Written and directed by Boaz Yakin of "Remember the Titans" fame, the film pairs up new-era action stud Jason Statham with first-timer Catherine Chan. Statham plays Luke Wright, a down on his luck ex-cop/assassin turned B-level MMA fighter who finds himself in a heap of trouble when he fails to fall in the second round of a fight. In doing so, he returns home to find his wife slain in cold blood at the hands of the Russian mob. Acting newcomer Chan plays 12-year-old Mei, a certified math genius with the ability to memorize long strings of numbers with her photographic memory.
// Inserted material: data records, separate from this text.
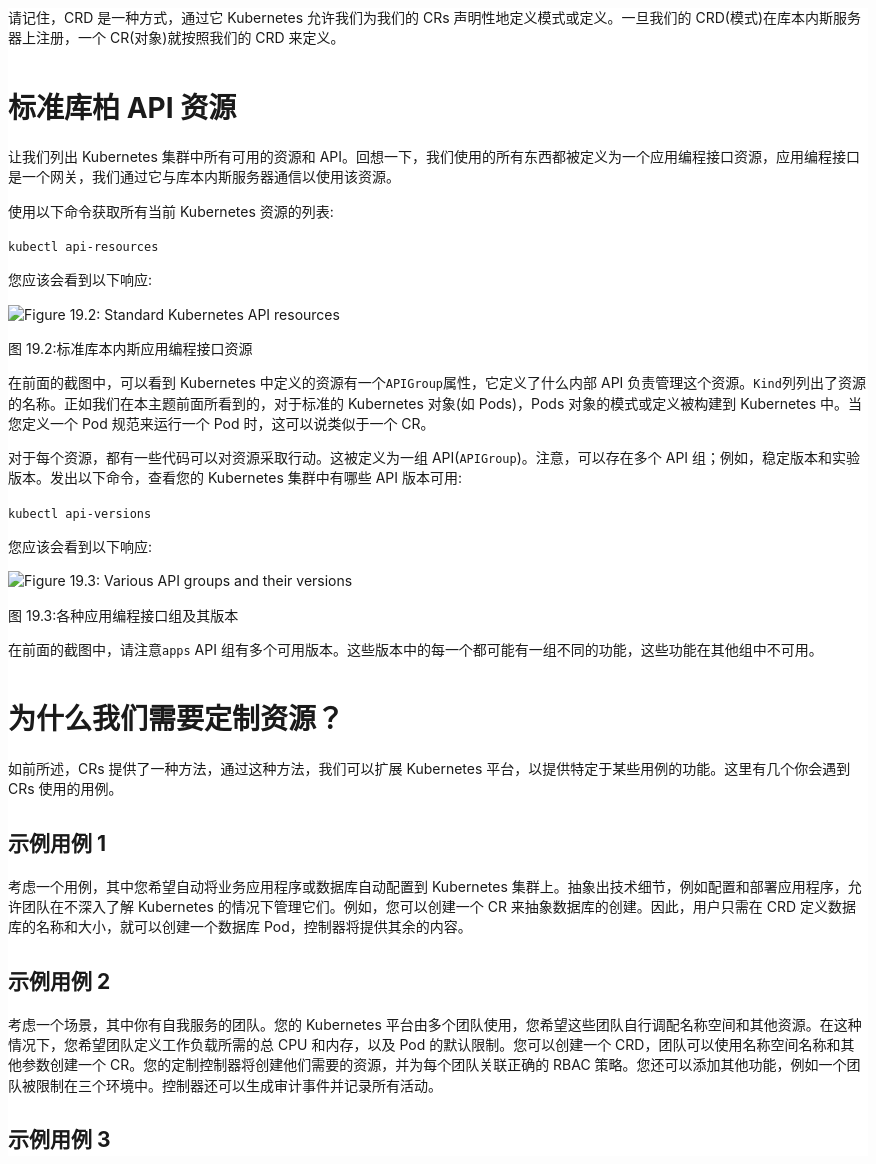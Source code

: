 请记住，CRD 是一种方式，通过它 Kubernetes 允许我们为我们的 CRs 声明性地定义模式或定义。一旦我们的 CRD(模式)在库本内斯服务器上注册，一个 CR(对象)就按照我们的 CRD 来定义。

# 标准库柏 API 资源

让我们列出 Kubernetes 集群中所有可用的资源和 API。回想一下，我们使用的所有东西都被定义为一个应用编程接口资源，应用编程接口是一个网关，我们通过它与库本内斯服务器通信以使用该资源。

使用以下命令获取所有当前 Kubernetes 资源的列表:

```
kubectl api-resources
```

您应该会看到以下响应:

![Figure 19.2: Standard Kubernetes API resources ](image/B14870_19_02.jpg)

图 19.2:标准库本内斯应用编程接口资源

在前面的截图中，可以看到 Kubernetes 中定义的资源有一个`APIGroup`属性，它定义了什么内部 API 负责管理这个资源。`Kind`列列出了资源的名称。正如我们在本主题前面所看到的，对于标准的 Kubernetes 对象(如 Pods)，Pods 对象的模式或定义被构建到 Kubernetes 中。当您定义一个 Pod 规范来运行一个 Pod 时，这可以说类似于一个 CR。

对于每个资源，都有一些代码可以对资源采取行动。这被定义为一组 API(`APIGroup`)。注意，可以存在多个 API 组；例如，稳定版本和实验版本。发出以下命令，查看您的 Kubernetes 集群中有哪些 API 版本可用:

```
kubectl api-versions
```

您应该会看到以下响应:

![Figure 19.3: Various API groups and their versions ](image/B14870_19_03.jpg)

图 19.3:各种应用编程接口组及其版本

在前面的截图中，请注意`apps` API 组有多个可用版本。这些版本中的每一个都可能有一组不同的功能，这些功能在其他组中不可用。

# 为什么我们需要定制资源？

如前所述，CRs 提供了一种方法，通过这种方法，我们可以扩展 Kubernetes 平台，以提供特定于某些用例的功能。这里有几个你会遇到 CRs 使用的用例。

## 示例用例 1

考虑一个用例，其中您希望自动将业务应用程序或数据库自动配置到 Kubernetes 集群上。抽象出技术细节，例如配置和部署应用程序，允许团队在不深入了解 Kubernetes 的情况下管理它们。例如，您可以创建一个 CR 来抽象数据库的创建。因此，用户只需在 CRD 定义数据库的名称和大小，就可以创建一个数据库 Pod，控制器将提供其余的内容。

## 示例用例 2

考虑一个场景，其中你有自我服务的团队。您的 Kubernetes 平台由多个团队使用，您希望这些团队自行调配名称空间和其他资源。在这种情况下，您希望团队定义工作负载所需的总 CPU 和内存，以及 Pod 的默认限制。您可以创建一个 CRD，团队可以使用名称空间名称和其他参数创建一个 CR。您的定制控制器将创建他们需要的资源，并为每个团队关联正确的 RBAC 策略。您还可以添加其他功能，例如一个团队被限制在三个环境中。控制器还可以生成审计事件并记录所有活动。

## 示例用例 3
She is kidnapped from her home in China and brought to New York to work for the Chinese Triad gang.
Along the way, these two unlikely friends are united under peculiar circumstances. Mei has memorized a very important code that is later revealed to be the combination to a safe, which both the Triads and Russians want to claim for their own. Meanwhile, Wright takes the girl under his wing in an attempt to protect the girl from harm and enact revenge against the Russians for his fallen wife. Throw into the mix a bevy of crooked NYC cops who take payouts from both crime syndicates, and you have most of your action film cliches just about covered.
Edited much like any modern action movie, with cuts so quick you'll almost have a seizure, "Safe" is a dizzying gala of fisticuffs. It's a ham-fisted affair with a plot rushed along to the point where nearly every character is expendable, without care from a viewer's perspective. The fight scenes are brutal and brilliantly choreographed, but the trailer unfortunately gives away the single best sequence in the film, so proceed accordingly. There are still a slew of non-spoilered fight scenes that will keep you satiated throughout and enough bullet holes riddled into bodies to fill a cemetery.
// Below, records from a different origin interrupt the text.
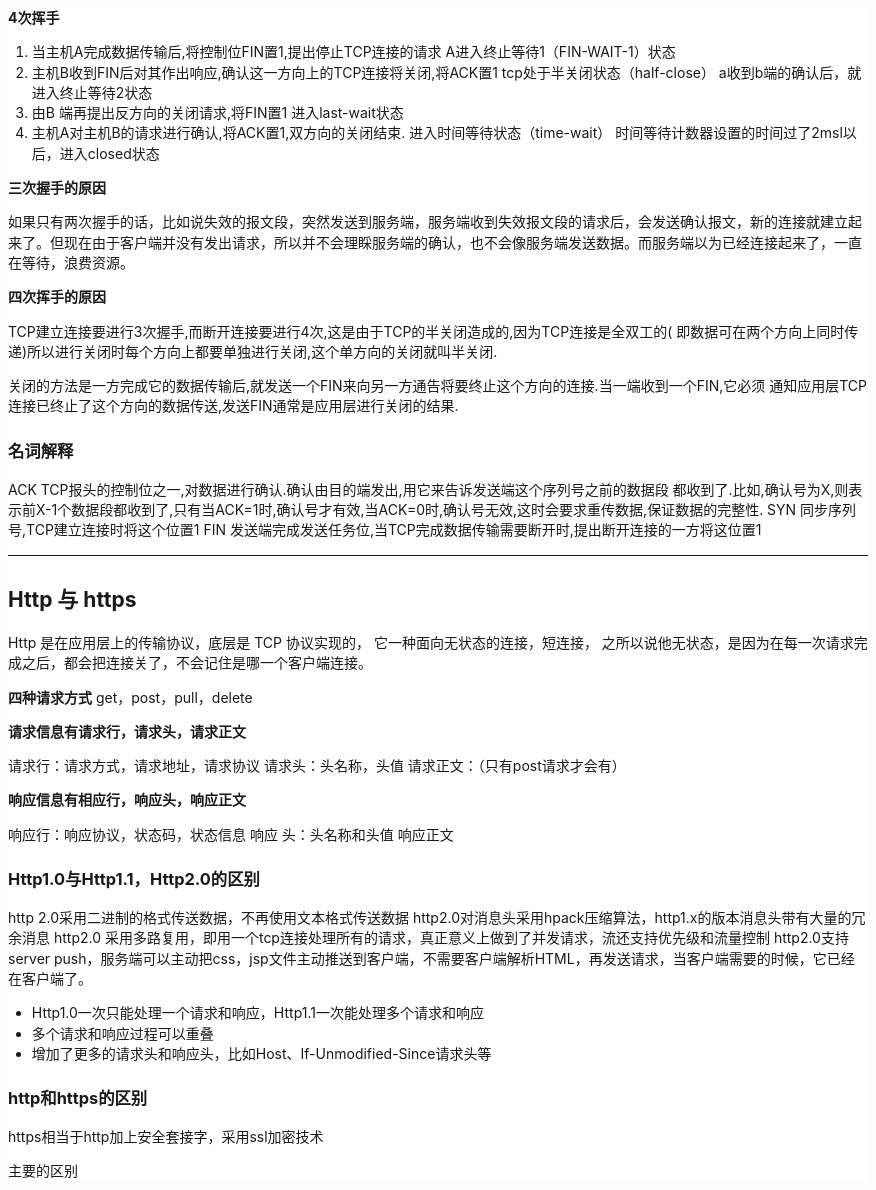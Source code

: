 **4次挥手**

1. 当主机A完成数据传输后,将控制位FIN置1,提出停止TCP连接的请求 A进入终止等待1（FIN-WAIT-1）状态
2. 主机B收到FIN后对其作出响应,确认这一方向上的TCP连接将关闭,将ACK置1 tcp处于半关闭状态（half-close） a收到b端的确认后，就进入终止等待2状态
3. 由B 端再提出反方向的关闭请求,将FIN置1 进入last-wait状态
4. 主机A对主机B的请求进行确认,将ACK置1,双方向的关闭结束. 进入时间等待状态（time-wait） 时间等待计数器设置的时间过了2msl以后，进入closed状态

**三次握手的原因**

如果只有两次握手的话，比如说失效的报文段，突然发送到服务端，服务端收到失效报文段的请求后，会发送确认报文，新的连接就建立起来了。但现在由于客户端并没有发出请求，所以并不会理睬服务端的确认，也不会像服务端发送数据。而服务端以为已经连接起来了，一直在等待，浪费资源。

**四次挥手的原因**

TCP建立连接要进行3次握手,而断开连接要进行4次,这是由于TCP的半关闭造成的,因为TCP连接是全双工的( 即数据可在两个方向上同时传递)所以进行关闭时每个方向上都要单独进行关闭,这个单方向的关闭就叫半关闭.

关闭的方法是一方完成它的数据传输后,就发送一个FIN来向另一方通告将要终止这个方向的连接.当一端收到一个FIN,它必须 通知应用层TCP连接已终止了这个方向的数据传送,发送FIN通常是应用层进行关闭的结果.

### 名词解释

ACK TCP报头的控制位之一,对数据进行确认.确认由目的端发出,用它来告诉发送端这个序列号之前的数据段 都收到了.比如,确认号为X,则表示前X-1个数据段都收到了,只有当ACK=1时,确认号才有效,当ACK=0时,确认号无效,这时会要求重传数据,保证数据的完整性. SYN 同步序列号,TCP建立连接时将这个位置1 FIN 发送端完成发送任务位,当TCP完成数据传输需要断开时,提出断开连接的一方将这位置1

------

## Http 与 https

Http 是在应用层上的传输协议，底层是 TCP 协议实现的， 它一种面向无状态的连接，短连接， 之所以说他无状态，是因为在每一次请求完成之后，都会把连接关了，不会记住是哪一个客户端连接。

**四种请求方式** get，post，pull，delete

**请求信息有请求行，请求头，请求正文**

请求行：请求方式，请求地址，请求协议 请求头：头名称，头值 请求正文：（只有post请求才会有）

**响应信息有相应行，响应头，响应正文**

响应行：响应协议，状态码，状态信息 响应 头：头名称和头值 响应正文

### Http1.0与Http1.1，Http2.0的区别

http 2.0采用二进制的格式传送数据，不再使用文本格式传送数据 http2.0对消息头采用hpack压缩算法，http1.x的版本消息头带有大量的冗余消息 http2.0 采用多路复用，即用一个tcp连接处理所有的请求，真正意义上做到了并发请求，流还支持优先级和流量控制 http2.0支持server push，服务端可以主动把css，jsp文件主动推送到客户端，不需要客户端解析HTML，再发送请求，当客户端需要的时候，它已经在客户端了。

- Http1.0一次只能处理一个请求和响应，Http1.1一次能处理多个请求和响应
- 多个请求和响应过程可以重叠
- 增加了更多的请求头和响应头，比如Host、If-Unmodified-Since请求头等

### http和https的区别

https相当于http加上安全套接字，采用ssl加密技术

主要的区别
"Safe" starts off well enough, introducing each character through a series of rewind montages. However, it doesn't take long for the film to throw all caution to the wind by reducing itself to the lowest common denominator of violence. The movie suffers from a serious lack of character development; even the main characters are merely hollow shells in a movie where seemingly everybody dies. It's hard to build up the energy to care when the motivations simply aren't there. The movie is not so much divided into good and evil as evil and not-as-evil.
Frankly everyone is a scumbag in this, even Statham's character. The character of Mei is the only glimmer of good in the movie, and unfortunately her character is haphazardly underutilized. She is basically the pawn around whom the action is centered and may as well just be a walking piece of paper with a safe combination written on it, given how underdeveloped her character is in the movie.
Character development (or lack thereof) notwithstanding, the movie manages to churn along at a furious pace with more and more bloodshed from scene to scene. Then the movie just ends. It simply reaches an incredibly forced, predictable resolution before the credits just roll. No last hurrah. No final battle. No fulfillment. Just a terrible final wrap-up laced with cliched last words and eye-rolling tag lines used throughout the movie — a fitting end to a spectacularly lackluster movie.
The entire film is just that garishly contrived, but I found myself turning off my brain long enough to enjoy some fight scenes here and there. If you're looking for a cerebral action movie or, more simply, "Die Hard" for a new age, this is not anywhere near that kind of movie. Think more like Sylvester Stallone's "Get Carter" or Mel Gibson's "Payback," a second-rate action movie with all blood splatter and no heart. "Safe" ultimately gets the last laugh, delivering a movie so vapid and void of any substance that you'll wonder where the last two hours of your day went.